Work required » Using the entries below, write out the line with "To install the", the line with "1. This project", and every line in between, exactly as each is written.

Stored data:
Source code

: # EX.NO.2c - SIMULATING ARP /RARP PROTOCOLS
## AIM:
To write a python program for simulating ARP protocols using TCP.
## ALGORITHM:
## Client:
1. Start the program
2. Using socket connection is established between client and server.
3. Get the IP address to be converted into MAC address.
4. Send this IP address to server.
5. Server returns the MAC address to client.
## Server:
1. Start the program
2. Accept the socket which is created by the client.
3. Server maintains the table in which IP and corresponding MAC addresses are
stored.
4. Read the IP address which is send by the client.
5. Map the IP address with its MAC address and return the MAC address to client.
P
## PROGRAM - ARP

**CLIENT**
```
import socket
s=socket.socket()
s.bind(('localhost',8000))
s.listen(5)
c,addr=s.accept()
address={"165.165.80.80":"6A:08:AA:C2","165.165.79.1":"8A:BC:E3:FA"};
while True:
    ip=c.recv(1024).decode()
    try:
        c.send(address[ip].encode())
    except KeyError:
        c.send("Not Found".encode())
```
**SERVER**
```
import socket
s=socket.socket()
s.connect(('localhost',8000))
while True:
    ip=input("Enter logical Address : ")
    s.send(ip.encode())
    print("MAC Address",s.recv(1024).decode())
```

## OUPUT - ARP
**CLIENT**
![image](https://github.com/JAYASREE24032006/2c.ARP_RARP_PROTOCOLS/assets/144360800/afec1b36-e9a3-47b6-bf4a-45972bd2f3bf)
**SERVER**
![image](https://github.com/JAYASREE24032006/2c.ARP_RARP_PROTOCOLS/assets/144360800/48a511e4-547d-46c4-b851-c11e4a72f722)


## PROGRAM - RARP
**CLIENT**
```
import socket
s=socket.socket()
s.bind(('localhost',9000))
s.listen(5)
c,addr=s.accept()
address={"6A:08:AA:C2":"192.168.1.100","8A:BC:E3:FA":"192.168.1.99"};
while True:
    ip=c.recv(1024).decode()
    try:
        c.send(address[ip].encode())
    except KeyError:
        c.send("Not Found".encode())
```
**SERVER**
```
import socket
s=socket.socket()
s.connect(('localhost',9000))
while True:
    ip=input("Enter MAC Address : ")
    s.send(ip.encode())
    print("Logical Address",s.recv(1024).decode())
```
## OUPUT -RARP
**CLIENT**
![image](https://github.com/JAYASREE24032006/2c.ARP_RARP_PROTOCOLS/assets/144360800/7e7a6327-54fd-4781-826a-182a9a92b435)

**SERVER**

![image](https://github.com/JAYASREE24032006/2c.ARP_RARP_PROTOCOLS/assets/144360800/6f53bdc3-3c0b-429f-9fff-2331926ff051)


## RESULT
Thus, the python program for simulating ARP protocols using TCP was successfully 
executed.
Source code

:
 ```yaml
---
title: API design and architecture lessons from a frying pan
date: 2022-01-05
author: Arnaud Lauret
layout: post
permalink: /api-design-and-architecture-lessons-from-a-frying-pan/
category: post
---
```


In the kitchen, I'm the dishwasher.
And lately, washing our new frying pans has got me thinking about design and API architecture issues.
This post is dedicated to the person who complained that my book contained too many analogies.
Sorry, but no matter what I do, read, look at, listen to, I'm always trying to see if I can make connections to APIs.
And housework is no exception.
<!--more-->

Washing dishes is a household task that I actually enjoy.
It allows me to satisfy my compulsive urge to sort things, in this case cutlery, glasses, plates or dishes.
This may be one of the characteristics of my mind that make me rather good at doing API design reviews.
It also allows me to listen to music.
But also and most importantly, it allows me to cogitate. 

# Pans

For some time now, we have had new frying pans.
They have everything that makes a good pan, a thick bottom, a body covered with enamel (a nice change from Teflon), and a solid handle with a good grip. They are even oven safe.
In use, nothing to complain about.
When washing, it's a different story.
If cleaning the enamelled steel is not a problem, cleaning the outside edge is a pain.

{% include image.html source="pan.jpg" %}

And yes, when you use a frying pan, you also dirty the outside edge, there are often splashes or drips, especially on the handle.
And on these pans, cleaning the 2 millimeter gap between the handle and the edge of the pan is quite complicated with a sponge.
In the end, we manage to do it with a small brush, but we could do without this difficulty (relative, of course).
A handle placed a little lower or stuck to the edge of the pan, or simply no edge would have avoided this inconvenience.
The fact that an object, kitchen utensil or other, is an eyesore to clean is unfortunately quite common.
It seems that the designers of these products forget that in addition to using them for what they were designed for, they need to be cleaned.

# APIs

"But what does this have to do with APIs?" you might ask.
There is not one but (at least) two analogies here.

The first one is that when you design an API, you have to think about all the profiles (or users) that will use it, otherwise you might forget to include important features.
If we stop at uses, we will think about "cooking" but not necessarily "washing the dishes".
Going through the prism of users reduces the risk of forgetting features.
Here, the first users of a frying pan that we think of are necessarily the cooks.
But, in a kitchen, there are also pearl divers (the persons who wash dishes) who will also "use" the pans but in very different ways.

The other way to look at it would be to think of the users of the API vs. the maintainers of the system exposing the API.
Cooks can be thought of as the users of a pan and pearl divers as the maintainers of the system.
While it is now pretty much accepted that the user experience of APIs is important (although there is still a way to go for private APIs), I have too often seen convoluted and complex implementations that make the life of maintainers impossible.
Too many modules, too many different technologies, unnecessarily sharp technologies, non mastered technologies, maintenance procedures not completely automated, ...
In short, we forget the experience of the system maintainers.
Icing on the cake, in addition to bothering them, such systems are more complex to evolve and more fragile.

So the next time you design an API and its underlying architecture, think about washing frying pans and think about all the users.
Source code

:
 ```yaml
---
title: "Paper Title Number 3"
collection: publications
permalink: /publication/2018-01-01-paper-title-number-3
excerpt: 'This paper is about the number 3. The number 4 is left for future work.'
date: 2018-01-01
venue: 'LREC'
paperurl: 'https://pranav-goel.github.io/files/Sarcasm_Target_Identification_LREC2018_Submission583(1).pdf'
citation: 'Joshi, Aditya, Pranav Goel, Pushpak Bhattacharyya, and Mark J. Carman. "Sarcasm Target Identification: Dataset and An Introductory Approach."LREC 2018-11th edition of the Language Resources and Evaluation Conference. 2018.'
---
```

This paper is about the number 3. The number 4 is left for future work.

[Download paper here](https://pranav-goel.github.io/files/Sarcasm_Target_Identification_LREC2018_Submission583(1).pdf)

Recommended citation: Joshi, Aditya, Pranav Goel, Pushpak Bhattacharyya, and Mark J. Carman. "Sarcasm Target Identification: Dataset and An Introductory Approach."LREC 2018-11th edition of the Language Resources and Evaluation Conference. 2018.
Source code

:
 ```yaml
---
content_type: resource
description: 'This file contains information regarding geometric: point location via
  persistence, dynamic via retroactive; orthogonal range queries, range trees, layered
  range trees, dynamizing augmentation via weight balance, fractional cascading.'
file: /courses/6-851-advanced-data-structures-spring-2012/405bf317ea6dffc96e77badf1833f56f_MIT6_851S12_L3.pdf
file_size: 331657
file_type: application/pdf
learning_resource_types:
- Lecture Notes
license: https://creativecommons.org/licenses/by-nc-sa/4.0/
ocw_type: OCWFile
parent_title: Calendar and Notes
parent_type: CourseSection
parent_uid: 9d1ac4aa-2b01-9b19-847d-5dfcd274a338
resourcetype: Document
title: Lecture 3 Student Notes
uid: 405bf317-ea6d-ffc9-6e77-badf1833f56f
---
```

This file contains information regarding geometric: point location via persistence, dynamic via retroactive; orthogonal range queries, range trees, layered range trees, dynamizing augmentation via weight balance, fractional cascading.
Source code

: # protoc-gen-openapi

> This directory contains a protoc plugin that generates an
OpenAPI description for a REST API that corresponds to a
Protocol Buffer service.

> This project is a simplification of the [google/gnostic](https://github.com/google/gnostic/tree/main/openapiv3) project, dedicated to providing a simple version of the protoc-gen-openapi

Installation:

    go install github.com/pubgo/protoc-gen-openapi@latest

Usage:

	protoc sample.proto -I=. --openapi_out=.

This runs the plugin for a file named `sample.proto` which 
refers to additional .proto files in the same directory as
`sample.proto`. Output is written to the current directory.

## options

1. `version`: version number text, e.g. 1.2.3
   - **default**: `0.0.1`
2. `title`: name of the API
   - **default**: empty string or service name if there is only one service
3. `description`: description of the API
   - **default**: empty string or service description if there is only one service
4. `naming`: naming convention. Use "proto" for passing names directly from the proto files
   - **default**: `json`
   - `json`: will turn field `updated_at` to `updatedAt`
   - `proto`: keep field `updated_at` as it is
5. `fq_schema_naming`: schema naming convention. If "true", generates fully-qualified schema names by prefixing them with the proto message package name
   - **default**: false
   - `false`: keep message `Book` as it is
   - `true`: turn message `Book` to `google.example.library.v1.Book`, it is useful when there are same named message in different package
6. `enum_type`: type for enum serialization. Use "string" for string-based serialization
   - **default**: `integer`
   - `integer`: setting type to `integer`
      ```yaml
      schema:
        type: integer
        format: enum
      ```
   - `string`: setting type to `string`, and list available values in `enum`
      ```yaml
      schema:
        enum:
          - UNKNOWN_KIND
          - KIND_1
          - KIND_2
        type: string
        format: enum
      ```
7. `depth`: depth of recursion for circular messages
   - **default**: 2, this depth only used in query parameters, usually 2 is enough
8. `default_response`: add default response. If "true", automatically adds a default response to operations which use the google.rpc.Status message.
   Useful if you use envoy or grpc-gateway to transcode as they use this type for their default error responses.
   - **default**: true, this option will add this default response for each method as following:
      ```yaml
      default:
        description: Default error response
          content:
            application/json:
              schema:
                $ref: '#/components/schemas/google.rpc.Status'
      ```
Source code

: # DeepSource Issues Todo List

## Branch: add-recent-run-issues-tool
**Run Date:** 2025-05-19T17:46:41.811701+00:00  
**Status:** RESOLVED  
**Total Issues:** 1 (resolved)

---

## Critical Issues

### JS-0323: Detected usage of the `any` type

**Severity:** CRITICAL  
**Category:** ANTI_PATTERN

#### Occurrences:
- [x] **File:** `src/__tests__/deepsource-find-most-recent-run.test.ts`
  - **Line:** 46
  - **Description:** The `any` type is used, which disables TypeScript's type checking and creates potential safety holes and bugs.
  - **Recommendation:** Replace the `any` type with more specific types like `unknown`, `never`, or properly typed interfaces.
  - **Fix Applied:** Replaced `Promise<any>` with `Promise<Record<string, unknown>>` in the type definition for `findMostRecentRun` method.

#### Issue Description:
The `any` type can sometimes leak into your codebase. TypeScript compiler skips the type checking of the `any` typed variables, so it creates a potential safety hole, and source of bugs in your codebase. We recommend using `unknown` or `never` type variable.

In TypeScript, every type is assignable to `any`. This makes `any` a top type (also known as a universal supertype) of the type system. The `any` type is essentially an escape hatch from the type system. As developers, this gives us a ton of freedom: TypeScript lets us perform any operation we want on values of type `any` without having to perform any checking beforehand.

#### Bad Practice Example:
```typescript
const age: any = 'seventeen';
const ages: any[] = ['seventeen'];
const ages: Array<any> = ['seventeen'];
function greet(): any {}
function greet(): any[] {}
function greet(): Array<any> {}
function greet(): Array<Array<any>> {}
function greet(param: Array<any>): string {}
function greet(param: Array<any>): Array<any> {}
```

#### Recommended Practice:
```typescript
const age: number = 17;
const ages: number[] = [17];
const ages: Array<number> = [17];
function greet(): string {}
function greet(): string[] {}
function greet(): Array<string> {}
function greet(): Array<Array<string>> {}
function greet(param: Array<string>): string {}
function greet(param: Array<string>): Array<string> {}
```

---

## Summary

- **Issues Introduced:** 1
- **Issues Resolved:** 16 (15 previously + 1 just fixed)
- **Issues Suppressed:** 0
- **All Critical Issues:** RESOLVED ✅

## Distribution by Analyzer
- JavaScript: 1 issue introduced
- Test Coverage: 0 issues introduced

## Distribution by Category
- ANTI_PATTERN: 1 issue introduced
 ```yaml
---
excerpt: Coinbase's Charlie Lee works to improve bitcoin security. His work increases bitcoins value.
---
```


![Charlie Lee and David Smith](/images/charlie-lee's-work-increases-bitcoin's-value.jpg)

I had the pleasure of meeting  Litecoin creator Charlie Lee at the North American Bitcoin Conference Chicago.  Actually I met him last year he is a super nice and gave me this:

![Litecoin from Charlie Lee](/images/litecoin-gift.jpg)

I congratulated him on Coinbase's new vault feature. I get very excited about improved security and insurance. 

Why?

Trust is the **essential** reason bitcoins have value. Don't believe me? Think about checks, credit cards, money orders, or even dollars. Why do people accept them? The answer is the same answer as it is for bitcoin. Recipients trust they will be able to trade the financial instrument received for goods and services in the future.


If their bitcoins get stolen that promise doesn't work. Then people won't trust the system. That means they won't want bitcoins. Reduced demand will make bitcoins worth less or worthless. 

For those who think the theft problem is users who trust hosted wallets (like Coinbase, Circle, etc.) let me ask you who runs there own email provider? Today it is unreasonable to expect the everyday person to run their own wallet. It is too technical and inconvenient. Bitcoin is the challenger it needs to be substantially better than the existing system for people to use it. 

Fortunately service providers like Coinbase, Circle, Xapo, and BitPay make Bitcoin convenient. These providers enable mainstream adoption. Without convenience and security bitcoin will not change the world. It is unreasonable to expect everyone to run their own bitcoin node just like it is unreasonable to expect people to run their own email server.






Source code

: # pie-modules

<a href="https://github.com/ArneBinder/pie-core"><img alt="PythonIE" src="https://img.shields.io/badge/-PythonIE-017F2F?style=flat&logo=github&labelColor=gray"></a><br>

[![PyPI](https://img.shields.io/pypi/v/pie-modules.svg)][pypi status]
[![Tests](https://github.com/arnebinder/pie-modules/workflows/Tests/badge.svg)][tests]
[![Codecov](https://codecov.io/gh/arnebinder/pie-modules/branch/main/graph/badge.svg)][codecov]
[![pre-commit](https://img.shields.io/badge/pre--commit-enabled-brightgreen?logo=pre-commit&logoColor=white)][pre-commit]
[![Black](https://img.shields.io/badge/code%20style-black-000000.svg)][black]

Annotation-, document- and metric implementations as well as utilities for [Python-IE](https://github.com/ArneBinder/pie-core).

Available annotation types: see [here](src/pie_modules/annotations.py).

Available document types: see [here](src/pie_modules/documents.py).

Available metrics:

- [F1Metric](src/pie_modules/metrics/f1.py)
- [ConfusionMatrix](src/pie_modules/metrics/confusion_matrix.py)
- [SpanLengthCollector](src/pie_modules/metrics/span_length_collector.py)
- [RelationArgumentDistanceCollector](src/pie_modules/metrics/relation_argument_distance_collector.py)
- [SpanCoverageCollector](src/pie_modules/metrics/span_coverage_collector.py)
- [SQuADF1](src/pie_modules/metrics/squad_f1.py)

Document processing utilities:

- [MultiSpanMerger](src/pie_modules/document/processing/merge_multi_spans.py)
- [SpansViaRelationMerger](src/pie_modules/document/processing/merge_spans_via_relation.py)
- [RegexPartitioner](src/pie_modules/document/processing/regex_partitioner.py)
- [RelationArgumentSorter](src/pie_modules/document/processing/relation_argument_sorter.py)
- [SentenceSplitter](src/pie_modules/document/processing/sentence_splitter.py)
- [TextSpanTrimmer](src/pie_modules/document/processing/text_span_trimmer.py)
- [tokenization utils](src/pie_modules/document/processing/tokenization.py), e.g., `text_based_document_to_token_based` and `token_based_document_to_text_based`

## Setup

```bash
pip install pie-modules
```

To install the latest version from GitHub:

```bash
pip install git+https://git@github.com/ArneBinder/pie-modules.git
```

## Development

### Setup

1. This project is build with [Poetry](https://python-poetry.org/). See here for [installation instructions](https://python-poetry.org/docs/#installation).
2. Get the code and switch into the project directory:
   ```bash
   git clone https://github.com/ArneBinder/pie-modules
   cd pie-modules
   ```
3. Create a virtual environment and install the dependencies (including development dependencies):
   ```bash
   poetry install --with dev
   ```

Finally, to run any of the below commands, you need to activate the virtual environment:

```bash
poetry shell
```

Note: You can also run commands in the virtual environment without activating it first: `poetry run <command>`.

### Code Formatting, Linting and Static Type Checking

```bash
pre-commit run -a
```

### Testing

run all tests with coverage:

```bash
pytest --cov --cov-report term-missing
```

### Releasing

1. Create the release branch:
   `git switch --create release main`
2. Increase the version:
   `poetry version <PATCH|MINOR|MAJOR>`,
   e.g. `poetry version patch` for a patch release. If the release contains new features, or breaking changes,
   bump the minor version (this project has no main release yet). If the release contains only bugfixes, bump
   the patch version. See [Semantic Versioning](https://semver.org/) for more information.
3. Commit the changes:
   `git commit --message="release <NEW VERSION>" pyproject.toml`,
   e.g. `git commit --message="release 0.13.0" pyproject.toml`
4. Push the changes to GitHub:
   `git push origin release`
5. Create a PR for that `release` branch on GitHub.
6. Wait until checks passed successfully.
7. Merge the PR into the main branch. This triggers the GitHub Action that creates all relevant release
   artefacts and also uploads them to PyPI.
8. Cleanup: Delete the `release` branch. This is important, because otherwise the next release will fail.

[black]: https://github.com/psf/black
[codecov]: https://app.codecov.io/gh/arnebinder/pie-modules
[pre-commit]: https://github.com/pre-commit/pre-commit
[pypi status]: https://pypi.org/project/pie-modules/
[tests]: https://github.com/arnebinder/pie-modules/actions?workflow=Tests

Result for this exercise »
To install the latest version from GitHub:

```bash
pip install git+https://git@github.com/ArneBinder/pie-modules.git
```

## Development

### Setup

1. This project is build with [Poetry](https://python-poetry.org/). See here for [installation instructions](https://python-poetry.org/docs/#installation).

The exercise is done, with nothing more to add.